Segment Start: Provided data
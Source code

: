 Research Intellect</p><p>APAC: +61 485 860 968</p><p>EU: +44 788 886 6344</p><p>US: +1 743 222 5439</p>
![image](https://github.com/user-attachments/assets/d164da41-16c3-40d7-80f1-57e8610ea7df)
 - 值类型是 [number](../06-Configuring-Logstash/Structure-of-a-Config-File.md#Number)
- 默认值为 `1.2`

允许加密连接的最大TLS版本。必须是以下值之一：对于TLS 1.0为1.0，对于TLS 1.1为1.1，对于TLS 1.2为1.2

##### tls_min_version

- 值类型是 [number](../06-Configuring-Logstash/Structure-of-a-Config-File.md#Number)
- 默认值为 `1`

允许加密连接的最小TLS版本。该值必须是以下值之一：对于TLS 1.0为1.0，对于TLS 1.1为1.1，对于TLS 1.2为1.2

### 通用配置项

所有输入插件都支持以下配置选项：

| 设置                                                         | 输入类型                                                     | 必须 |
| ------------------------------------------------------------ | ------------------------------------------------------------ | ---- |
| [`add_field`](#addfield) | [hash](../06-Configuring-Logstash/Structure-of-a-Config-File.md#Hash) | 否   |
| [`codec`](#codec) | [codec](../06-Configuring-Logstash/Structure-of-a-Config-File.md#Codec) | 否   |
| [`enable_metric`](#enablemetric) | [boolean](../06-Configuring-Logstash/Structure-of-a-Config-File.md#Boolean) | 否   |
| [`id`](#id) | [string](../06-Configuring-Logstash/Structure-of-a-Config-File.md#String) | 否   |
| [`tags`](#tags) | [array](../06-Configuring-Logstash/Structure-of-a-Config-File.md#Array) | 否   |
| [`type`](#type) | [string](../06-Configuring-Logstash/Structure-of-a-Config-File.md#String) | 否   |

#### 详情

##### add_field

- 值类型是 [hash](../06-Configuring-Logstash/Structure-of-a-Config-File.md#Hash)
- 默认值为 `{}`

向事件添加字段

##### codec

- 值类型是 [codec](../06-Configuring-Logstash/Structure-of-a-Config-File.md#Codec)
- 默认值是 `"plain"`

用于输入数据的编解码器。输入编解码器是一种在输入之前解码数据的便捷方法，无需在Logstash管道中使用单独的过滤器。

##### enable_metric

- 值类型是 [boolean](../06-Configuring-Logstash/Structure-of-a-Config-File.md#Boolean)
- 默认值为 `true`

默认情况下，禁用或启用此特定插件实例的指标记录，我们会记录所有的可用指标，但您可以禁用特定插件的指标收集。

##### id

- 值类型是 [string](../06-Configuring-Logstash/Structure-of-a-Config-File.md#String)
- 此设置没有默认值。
Segment End: Provided data
**What is being asked:** The lines to copy run from the first line of the entries to the line containing "##### tls_min_version"; copy them exactly and output nothing else.

**Solution:**
Source code

: Research Intellect</p><p>APAC: +61 485 860 968</p><p>EU: +44 788 886 6344</p><p>US: +1 743 222 5439</p>
![image](https://github.com/user-attachments/assets/d164da41-16c3-40d7-80f1-57e8610ea7df)
 - 值类型是 [number](../06-Configuring-Logstash/Structure-of-a-Config-File.md#Number)
- 默认值为 `1.2`

允许加密连接的最大TLS版本。必须是以下值之一：对于TLS 1.0为1.0，对于TLS 1.1为1.1，对于TLS 1.2为1.2

##### tls_min_version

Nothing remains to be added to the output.